====== Record excerpts ======

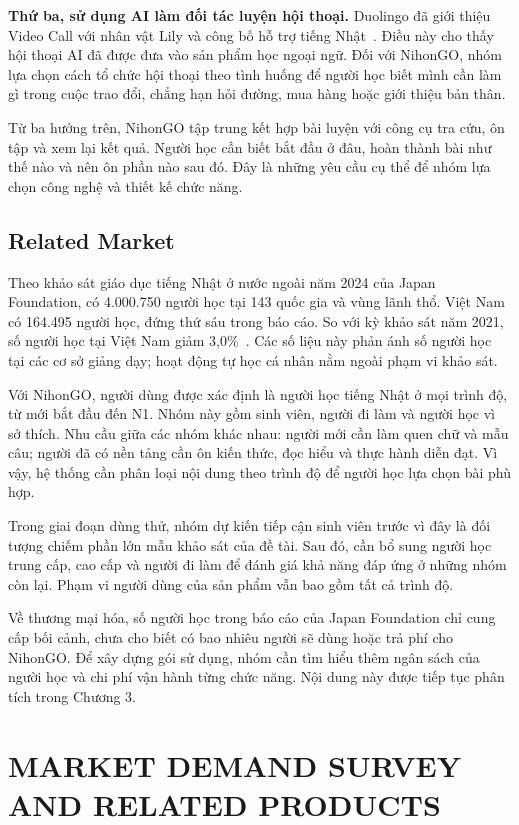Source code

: \textbf{Thứ ba, sử dụng AI làm đối tác luyện hội thoại.} Duolingo đã giới thiệu Video Call với nhân vật Lily và công bố hỗ trợ tiếng Nhật~\cite{duolingo-videocall}. Điều này cho thấy hội thoại AI đã được đưa vào sản phẩm học ngoại ngữ. Đối với NihonGO, nhóm lựa chọn cách tổ chức hội thoại theo tình huống để người học biết mình cần làm gì trong cuộc trao đổi, chẳng hạn hỏi đường, mua hàng hoặc giới thiệu bản thân.

Từ ba hướng trên, NihonGO tập trung kết hợp bài luyện với công cụ tra cứu, ôn tập và xem lại kết quả. Người học cần biết bắt đầu ở đâu, hoàn thành bài như thế nào và nên ôn phần nào sau đó. Đây là những yêu cầu cụ thể để nhóm lựa chọn công nghệ và thiết kế chức năng.

\subsection{Related Market}

Theo khảo sát giáo dục tiếng Nhật ở nước ngoài năm 2024 của Japan Foundation, có 4.000.750 người học tại 143 quốc gia và vùng lãnh thổ. Việt Nam có 164.495 người học, đứng thứ sáu trong báo cáo. So với kỳ khảo sát năm 2021, số người học tại Việt Nam giảm 3,0\%~\cite{jpf2024}. Các số liệu này phản ánh số người học tại các cơ sở giảng dạy; hoạt động tự học cá nhân nằm ngoài phạm vi khảo sát.

Với NihonGO, người dùng được xác định là người học tiếng Nhật ở mọi trình độ, từ mới bắt đầu đến N1. Nhóm này gồm sinh viên, người đi làm và người học vì sở thích. Nhu cầu giữa các nhóm khác nhau: người mới cần làm quen chữ và mẫu câu; người đã có nền tảng cần ôn kiến thức, đọc hiểu và thực hành diễn đạt. Vì vậy, hệ thống cần phân loại nội dung theo trình độ để người học lựa chọn bài phù hợp.

Trong giai đoạn dùng thử, nhóm dự kiến tiếp cận sinh viên trước vì đây là đối tượng chiếm phần lớn mẫu khảo sát của đề tài. Sau đó, cần bổ sung người học trung cấp, cao cấp và người đi làm để đánh giá khả năng đáp ứng ở những nhóm còn lại. Phạm vi người dùng của sản phẩm vẫn bao gồm tất cả trình độ.

Về thương mại hóa, số người học trong báo cáo của Japan Foundation chỉ cung cấp bối cảnh, chưa cho biết có bao nhiêu người sẽ dùng hoặc trả phí cho NihonGO. Để xây dựng gói sử dụng, nhóm cần tìm hiểu thêm ngân sách của người học và chi phí vận hành từng chức năng. Nội dung này được tiếp tục phân tích trong Chương 3.

\section{MARKET DEMAND SURVEY AND RELATED PRODUCTS}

======

## What is needed
Can you quote exactly the lines from the one containing "Với NihonGO, người" through the last line of the records above, and nothing else?

## Output for this task
Với NihonGO, người dùng được xác định là người học tiếng Nhật ở mọi trình độ, từ mới bắt đầu đến N1. Nhóm này gồm sinh viên, người đi làm và người học vì sở thích. Nhu cầu giữa các nhóm khác nhau: người mới cần làm quen chữ và mẫu câu; người đã có nền tảng cần ôn kiến thức, đọc hiểu và thực hành diễn đạt. Vì vậy, hệ thống cần phân loại nội dung theo trình độ để người học lựa chọn bài phù hợp.

Trong giai đoạn dùng thử, nhóm dự kiến tiếp cận sinh viên trước vì đây là đối tượng chiếm phần lớn mẫu khảo sát của đề tài. Sau đó, cần bổ sung người học trung cấp, cao cấp và người đi làm để đánh giá khả năng đáp ứng ở những nhóm còn lại. Phạm vi người dùng của sản phẩm vẫn bao gồm tất cả trình độ.

Về thương mại hóa, số người học trong báo cáo của Japan Foundation chỉ cung cấp bối cảnh, chưa cho biết có bao nhiêu người sẽ dùng hoặc trả phí cho NihonGO. Để xây dựng gói sử dụng, nhóm cần tìm hiểu thêm ngân sách của người học và chi phí vận hành từng chức năng. Nội dung này được tiếp tục phân tích trong Chương 3.

\section{MARKET DEMAND SURVEY AND RELATED PRODUCTS}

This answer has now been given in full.